“But if there is trouble, Ned?” she persisted. “Supposing it does start?”
“I shall go with the chaps, of course, if that’s what you mean.”
“Knowing it’s useless, just to throw your life away?” she asked, quietly, not protestingly, but as one seeking information.
“I’ve eaten their bread,” answered Ned. “Whatever mad thing is done, however it’s done, I’m with them. I should be a coward if I stood out of it because I didn’t agree with it. Besides——”
“Besides what?”
“I believe in Fate somehow. Not as anything outside bossing us, you know, but as the whole heap of causes and conditions, of which we’re a part ourselves. But I don’t feel that there’ll be any real trouble though some of us’ll get into trouble just the same.”
“The Government will pick the big thistles, you mean.”
“Those they think the big thistles, I suppose. Of course the Government is only the squatters and the companies in another shape and they only want to break down the strike and are glad of any excuse that’ll give them a slant at us. They have a silly idiotic notion that only a few men keep the unions going and that if they can get hold of a dozen or two the others will all go to work like lambs just as the squatter wants The fellows here have heard that the Government’s getting ready to make a lot of arrests up there. I’m one.”

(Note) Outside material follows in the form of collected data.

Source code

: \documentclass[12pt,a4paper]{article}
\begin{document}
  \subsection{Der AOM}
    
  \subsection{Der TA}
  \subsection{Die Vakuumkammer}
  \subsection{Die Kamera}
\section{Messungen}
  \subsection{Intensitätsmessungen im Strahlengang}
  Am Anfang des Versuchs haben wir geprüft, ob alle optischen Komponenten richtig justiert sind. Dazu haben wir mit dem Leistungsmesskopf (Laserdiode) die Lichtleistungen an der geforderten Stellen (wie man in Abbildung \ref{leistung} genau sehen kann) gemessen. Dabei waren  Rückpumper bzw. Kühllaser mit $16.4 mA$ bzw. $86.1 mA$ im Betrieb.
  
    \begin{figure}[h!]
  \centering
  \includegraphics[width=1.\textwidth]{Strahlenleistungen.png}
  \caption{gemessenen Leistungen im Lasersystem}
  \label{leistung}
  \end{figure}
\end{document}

Nellie squeezed his arm again; “I’ve heard that. I suppose they can do anything they like, Ned, but surely they won’t dare to really enforce that old George the Fourth law they’ve resurrected?”

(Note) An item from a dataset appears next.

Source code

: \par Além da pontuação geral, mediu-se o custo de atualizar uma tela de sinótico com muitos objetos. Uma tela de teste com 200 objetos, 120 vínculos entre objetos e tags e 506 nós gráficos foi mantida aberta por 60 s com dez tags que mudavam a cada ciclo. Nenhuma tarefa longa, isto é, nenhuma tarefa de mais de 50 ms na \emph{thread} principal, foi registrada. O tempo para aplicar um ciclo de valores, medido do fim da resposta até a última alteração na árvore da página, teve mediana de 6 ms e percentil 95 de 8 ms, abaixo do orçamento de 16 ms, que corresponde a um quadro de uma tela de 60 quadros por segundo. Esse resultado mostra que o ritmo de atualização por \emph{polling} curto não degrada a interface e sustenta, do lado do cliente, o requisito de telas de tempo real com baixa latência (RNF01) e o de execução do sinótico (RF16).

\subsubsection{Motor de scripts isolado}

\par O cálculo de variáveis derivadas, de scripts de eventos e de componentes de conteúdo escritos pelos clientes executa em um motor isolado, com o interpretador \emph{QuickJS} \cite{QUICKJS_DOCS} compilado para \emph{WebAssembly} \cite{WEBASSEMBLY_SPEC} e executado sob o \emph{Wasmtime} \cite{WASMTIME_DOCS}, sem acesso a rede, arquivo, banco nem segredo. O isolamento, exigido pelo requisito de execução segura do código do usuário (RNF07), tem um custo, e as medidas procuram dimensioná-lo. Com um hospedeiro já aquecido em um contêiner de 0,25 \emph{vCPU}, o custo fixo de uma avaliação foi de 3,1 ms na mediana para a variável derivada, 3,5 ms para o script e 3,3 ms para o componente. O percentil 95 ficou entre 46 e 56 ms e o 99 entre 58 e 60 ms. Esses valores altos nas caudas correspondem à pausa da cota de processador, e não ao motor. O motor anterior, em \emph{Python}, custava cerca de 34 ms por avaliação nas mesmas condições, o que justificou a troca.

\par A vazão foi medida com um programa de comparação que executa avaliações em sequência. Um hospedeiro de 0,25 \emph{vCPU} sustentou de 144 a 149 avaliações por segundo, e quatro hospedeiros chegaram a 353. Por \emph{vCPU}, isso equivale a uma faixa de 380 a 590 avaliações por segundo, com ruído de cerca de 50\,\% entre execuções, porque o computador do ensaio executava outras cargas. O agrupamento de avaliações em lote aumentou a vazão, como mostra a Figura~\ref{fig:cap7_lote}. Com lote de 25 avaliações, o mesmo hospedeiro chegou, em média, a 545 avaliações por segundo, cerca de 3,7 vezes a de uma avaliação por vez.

“Why not? They’ll do anything, Nellie. They’re frantic and think they must or the movement will flood them out. They’d like nothing better than a chance to shoot a mob of us down like wild turkeys. They have squatter magistrates and squatter judges—you know we’ve got some daisies up in Queensland—and they’ll snap up all the best lawyers and pack the jury with a lot of shopkeepers who’re just in a panic at the newspaper yarns. The worst interpretation’ll be put on everything and every foolish word be magnified a thousand times. I know the gentry too well. They’ll have us sure as fate and all I hope is that the boys won’t be foolish enough to give them an excuse to massacre a few hundred. It’ll be two or three years apiece, the Trades Hall people have heard. However, I suppose we can stand it. I don’t care so long as the chaps stick to the union.”
“Do you think they will?” asked Nellie, after another pause.
“I’m sure they will. They can rake a hundred of us in for life and knock the union endways and in a year there’ll be as much fight in the boys as there is now, and more bitter, too. Why they’re raising money in Sydney for us already and I’m told that it was squeezed as dry as a bone over the maritime strike. The New South Wales fellows are all true blue and so they are down Adelaide way, as good as gold yet. The bosses don’t know what a job they tackled when they started in to down unionism. They fancy that if they can only smash our fellows they’ll have unionism smashed all over Australia. The fun will only just have started then.”